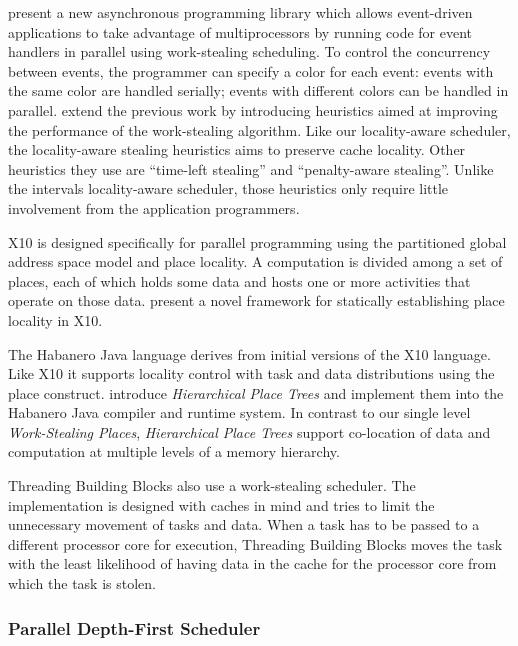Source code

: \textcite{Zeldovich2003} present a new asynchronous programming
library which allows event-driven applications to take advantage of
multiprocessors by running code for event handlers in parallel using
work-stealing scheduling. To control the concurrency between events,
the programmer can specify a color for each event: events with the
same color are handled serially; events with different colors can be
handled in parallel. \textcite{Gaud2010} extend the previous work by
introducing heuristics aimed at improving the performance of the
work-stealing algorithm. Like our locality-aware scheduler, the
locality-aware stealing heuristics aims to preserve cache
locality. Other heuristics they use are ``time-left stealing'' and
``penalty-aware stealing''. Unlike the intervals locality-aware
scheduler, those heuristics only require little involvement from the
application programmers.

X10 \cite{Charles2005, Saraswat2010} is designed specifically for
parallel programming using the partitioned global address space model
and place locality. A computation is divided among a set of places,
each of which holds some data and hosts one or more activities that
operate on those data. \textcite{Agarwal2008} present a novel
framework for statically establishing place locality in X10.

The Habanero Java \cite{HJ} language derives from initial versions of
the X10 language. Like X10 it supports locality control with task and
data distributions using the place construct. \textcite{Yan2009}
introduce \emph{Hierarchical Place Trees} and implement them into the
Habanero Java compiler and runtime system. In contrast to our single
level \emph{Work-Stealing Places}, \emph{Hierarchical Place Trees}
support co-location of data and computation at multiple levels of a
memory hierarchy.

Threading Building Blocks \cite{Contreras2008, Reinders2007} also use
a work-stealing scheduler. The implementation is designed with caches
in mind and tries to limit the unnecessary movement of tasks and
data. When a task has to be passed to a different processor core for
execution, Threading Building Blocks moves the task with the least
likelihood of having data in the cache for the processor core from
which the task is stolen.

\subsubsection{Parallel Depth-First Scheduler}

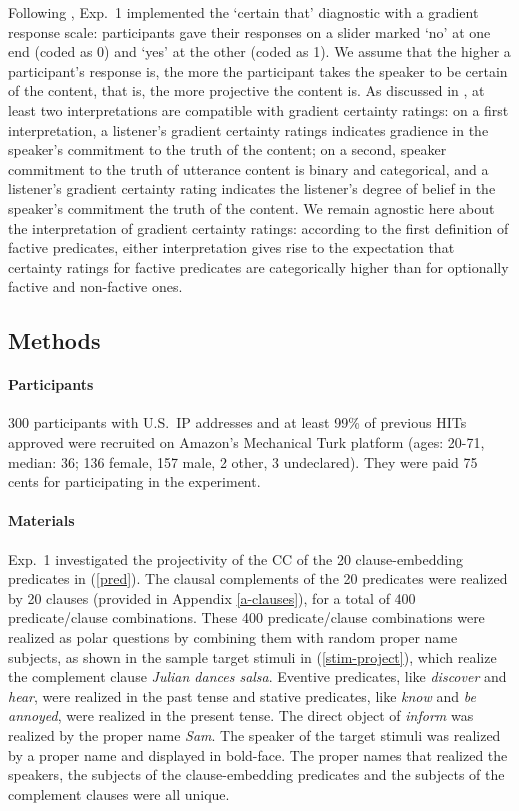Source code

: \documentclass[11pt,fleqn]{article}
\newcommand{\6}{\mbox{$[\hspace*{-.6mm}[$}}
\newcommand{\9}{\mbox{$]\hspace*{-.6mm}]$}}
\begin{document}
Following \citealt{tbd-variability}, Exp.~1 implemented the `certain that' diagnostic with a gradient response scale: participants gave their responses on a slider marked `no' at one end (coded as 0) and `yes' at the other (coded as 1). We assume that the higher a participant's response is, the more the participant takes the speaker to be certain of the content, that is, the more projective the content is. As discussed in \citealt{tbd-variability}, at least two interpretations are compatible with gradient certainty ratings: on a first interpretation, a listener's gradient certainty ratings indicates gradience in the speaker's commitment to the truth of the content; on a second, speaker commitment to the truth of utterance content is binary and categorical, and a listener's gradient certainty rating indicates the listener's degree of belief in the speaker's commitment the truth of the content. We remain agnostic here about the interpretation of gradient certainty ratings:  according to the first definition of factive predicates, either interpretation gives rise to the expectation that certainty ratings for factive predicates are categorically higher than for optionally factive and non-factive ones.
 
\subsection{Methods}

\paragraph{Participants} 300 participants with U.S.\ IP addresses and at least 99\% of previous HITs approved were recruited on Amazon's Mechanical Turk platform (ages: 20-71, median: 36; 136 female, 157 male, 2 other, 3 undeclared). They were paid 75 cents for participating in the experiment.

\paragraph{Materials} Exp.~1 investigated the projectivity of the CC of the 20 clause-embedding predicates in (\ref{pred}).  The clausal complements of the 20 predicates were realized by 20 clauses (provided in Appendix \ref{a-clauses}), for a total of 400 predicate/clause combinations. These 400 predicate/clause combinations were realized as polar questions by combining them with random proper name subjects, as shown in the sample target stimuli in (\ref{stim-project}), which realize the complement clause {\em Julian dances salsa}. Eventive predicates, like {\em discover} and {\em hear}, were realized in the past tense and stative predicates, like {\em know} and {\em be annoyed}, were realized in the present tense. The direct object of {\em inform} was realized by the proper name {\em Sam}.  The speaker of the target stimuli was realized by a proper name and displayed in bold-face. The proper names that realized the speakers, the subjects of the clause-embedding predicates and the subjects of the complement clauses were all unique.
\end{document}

==

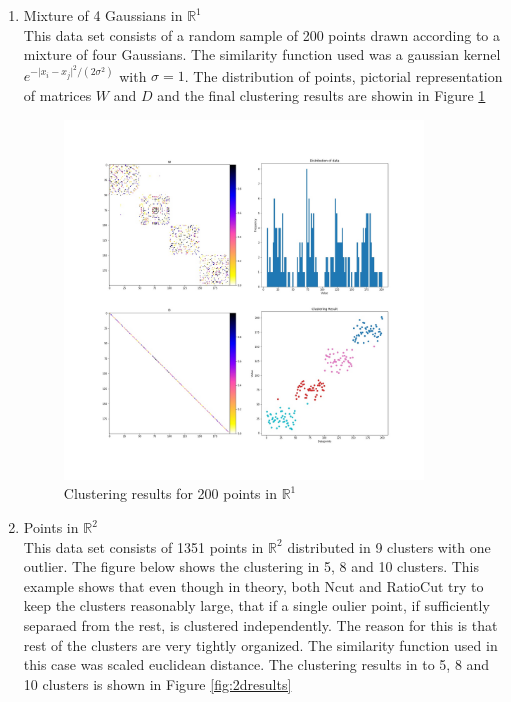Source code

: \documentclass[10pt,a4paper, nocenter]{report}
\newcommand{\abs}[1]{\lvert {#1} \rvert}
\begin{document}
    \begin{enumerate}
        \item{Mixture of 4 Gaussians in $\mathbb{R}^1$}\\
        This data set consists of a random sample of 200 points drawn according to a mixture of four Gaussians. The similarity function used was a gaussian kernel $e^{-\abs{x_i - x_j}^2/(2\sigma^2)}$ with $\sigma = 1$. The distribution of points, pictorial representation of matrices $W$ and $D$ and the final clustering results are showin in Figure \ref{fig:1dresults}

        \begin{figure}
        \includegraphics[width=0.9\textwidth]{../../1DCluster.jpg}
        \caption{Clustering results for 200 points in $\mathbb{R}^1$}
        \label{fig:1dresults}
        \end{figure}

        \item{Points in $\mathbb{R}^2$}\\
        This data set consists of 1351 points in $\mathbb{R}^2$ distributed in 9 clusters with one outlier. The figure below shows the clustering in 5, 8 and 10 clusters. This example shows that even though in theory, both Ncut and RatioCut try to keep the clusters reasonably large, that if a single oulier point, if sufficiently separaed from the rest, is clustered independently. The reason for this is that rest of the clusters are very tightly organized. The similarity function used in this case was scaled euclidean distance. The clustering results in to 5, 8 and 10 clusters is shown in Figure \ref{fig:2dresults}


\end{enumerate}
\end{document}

---

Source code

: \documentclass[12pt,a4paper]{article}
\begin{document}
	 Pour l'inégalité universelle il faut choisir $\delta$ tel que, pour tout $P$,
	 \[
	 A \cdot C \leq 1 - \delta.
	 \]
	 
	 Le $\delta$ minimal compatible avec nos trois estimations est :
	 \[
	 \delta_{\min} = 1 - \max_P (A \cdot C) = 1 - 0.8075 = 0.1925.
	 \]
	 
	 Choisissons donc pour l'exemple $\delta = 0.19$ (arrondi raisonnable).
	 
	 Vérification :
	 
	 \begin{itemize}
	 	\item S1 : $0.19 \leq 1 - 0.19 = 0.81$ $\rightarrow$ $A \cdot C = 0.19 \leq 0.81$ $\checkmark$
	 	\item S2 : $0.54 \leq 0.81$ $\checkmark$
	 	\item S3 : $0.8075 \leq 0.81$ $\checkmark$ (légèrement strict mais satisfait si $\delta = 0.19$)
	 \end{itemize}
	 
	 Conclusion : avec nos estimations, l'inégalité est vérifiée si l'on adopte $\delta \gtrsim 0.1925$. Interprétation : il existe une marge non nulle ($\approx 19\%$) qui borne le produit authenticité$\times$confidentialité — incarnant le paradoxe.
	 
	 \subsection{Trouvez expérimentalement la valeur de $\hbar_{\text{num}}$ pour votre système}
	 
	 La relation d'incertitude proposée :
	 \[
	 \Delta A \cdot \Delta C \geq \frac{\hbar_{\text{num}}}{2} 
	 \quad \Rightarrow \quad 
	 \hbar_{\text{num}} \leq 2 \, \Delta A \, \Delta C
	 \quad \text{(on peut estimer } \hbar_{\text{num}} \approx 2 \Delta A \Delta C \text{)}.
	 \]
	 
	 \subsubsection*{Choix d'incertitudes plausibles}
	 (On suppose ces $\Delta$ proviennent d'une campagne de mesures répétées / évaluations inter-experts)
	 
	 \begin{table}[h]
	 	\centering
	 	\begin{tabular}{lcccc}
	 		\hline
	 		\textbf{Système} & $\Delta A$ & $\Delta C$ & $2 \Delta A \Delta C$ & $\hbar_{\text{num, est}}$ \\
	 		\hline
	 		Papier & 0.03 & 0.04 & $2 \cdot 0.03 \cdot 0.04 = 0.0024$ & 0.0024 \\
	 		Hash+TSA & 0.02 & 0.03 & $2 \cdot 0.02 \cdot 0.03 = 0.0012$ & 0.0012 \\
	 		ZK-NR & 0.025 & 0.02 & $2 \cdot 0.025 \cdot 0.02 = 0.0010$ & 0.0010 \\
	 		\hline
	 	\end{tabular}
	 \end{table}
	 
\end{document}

= Try it =
For each line above that holds the string "control", provide a copy of that line.

= The answer =
work-stealing scheduling. To control the concurrency between events,
the X10 language. Like X10 it supports locality control with task and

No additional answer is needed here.